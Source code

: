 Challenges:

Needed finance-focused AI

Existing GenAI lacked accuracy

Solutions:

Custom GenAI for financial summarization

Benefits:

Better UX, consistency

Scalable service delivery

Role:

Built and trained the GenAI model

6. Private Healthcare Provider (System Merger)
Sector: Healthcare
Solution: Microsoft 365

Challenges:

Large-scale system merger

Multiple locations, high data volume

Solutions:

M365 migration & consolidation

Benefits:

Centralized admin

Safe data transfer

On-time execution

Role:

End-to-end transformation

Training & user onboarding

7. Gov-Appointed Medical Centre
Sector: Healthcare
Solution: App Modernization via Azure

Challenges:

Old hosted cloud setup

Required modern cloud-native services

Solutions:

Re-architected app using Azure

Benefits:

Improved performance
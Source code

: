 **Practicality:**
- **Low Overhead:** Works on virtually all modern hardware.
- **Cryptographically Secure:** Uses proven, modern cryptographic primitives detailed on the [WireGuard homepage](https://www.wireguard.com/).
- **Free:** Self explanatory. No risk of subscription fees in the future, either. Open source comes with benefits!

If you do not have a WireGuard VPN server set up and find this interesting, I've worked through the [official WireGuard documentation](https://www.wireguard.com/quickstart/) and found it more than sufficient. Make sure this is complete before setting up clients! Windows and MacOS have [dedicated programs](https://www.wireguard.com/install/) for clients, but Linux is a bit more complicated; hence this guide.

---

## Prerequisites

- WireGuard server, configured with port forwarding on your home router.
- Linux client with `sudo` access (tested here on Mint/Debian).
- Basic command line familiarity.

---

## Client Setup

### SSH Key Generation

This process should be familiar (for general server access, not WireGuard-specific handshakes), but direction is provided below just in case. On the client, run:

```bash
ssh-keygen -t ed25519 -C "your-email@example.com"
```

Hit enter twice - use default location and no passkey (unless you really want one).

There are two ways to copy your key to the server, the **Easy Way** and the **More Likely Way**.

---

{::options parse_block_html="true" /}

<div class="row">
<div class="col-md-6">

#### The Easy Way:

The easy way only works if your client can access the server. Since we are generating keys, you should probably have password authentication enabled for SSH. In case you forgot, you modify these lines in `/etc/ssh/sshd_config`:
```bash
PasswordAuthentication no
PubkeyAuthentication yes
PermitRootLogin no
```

--

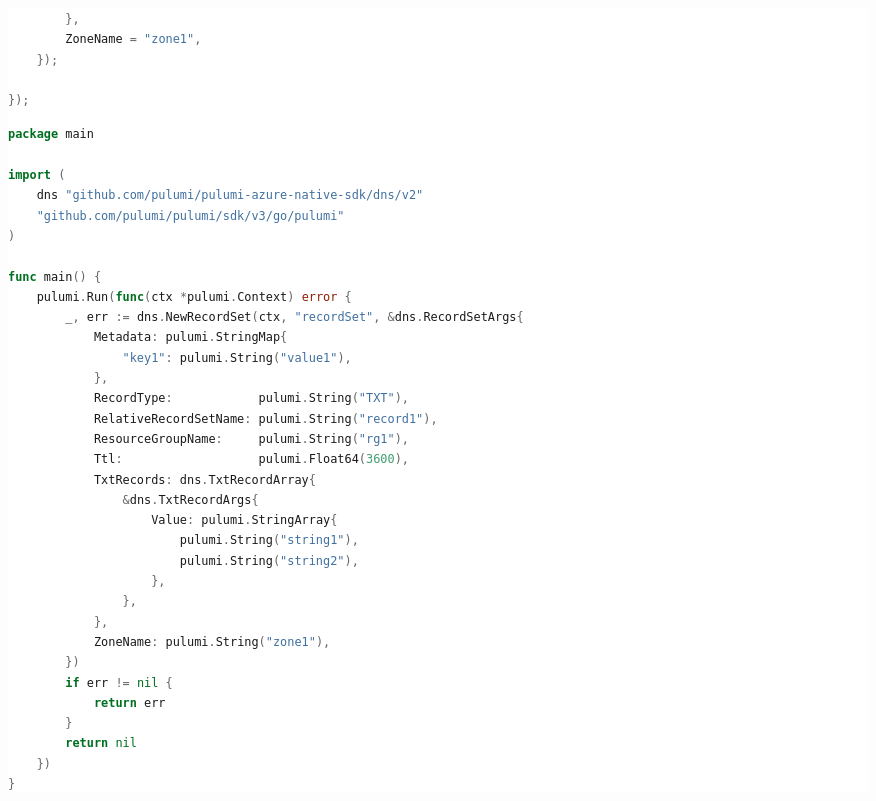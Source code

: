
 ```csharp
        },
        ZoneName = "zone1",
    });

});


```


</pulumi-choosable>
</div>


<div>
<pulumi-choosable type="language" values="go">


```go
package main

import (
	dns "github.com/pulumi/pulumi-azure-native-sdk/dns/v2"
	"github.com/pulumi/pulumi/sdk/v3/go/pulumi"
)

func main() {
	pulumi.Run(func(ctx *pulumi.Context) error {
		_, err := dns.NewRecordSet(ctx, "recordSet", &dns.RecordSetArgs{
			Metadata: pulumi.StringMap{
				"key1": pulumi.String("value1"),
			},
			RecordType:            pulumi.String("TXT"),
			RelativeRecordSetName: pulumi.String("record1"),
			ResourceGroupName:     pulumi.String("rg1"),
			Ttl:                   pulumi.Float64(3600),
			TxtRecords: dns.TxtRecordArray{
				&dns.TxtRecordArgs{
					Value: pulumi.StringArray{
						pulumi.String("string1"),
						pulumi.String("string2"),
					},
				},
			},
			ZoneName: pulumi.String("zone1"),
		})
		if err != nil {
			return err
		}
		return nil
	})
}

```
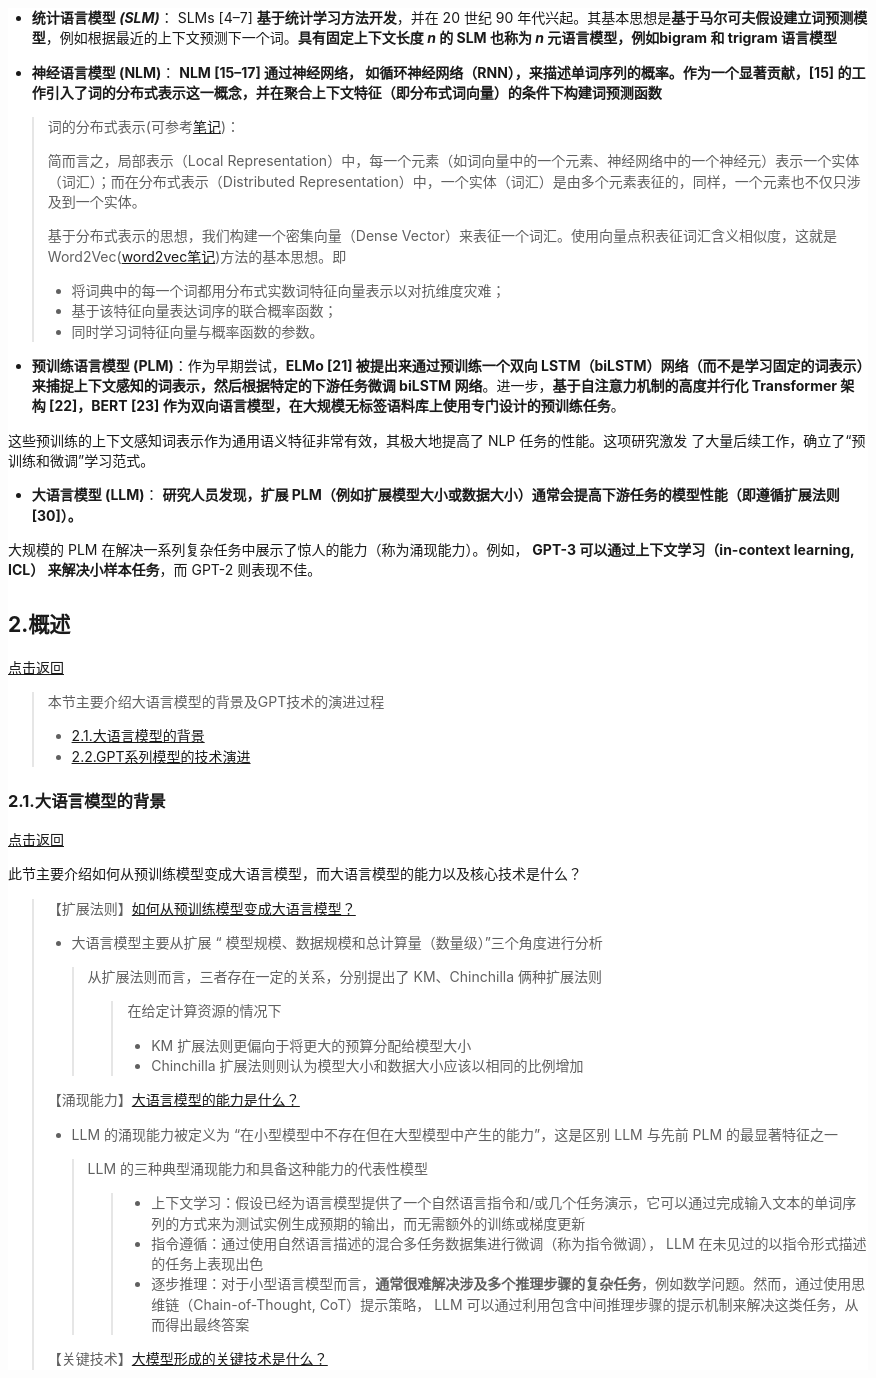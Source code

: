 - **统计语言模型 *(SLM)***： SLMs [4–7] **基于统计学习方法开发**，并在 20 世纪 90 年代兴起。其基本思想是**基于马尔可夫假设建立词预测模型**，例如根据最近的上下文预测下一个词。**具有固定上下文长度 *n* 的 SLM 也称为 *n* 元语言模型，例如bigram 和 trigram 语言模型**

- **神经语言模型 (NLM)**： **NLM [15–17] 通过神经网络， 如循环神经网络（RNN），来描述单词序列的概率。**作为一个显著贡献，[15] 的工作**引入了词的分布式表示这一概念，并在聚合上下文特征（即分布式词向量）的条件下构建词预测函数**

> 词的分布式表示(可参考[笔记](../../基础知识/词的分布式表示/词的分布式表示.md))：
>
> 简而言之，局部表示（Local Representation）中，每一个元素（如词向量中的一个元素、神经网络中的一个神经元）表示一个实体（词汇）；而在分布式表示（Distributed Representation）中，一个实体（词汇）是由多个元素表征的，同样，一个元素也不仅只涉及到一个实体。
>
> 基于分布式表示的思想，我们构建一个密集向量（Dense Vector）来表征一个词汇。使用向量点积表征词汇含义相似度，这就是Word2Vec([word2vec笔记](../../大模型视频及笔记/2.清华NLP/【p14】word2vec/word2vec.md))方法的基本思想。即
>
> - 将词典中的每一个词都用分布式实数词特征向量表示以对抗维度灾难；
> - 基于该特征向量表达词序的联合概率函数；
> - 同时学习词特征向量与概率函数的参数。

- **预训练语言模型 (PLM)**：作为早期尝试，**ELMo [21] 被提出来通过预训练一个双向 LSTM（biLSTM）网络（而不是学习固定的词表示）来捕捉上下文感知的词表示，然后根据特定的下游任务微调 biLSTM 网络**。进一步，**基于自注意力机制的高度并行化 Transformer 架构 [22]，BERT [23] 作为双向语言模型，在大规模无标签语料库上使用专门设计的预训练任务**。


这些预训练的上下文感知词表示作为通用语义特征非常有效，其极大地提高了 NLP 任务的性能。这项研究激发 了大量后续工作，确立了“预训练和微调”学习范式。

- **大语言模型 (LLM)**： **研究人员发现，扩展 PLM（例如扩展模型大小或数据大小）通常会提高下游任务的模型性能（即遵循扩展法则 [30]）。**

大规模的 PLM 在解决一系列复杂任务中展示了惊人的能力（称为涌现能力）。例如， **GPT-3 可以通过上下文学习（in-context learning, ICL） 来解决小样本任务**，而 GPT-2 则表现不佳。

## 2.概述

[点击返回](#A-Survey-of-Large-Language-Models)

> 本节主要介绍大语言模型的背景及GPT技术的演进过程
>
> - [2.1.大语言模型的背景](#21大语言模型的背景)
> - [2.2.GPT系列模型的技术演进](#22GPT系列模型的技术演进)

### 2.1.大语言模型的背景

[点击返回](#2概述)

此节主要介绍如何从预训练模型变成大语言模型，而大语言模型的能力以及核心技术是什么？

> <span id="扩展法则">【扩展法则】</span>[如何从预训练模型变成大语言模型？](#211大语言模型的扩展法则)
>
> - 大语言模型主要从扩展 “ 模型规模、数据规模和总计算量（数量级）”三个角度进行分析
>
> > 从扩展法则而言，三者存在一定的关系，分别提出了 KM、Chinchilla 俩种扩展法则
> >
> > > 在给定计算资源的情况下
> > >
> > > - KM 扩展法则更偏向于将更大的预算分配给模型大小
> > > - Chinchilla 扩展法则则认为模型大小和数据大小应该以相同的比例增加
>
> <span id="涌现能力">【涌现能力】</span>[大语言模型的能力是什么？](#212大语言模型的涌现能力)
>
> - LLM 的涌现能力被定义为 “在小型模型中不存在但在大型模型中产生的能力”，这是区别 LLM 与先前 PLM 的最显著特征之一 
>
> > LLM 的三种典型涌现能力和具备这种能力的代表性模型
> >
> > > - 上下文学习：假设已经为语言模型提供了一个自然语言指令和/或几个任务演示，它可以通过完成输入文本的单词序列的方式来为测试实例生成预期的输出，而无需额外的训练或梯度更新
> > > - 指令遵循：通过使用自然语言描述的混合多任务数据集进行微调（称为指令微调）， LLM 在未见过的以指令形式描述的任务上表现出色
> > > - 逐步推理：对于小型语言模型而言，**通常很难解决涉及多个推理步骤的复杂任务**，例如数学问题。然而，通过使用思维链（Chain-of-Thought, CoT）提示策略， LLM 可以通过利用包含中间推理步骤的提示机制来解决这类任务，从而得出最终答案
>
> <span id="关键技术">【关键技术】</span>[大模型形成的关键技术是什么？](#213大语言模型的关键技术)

__Your instructions__.
The lines above that hold "access" are the result; show every one of them.

__Task response__.
- Linux client with `sudo` access (tested here on Mint/Debian).
This process should be familiar (for general server access, not WireGuard-specific handshakes), but direction is provided below just in case. On the client, run:
The easy way only works if your client can access the server. Since we are generating keys, you should probably have password authentication enabled for SSH. In case you forgot, you modify these lines in `/etc/ssh/sshd_config`:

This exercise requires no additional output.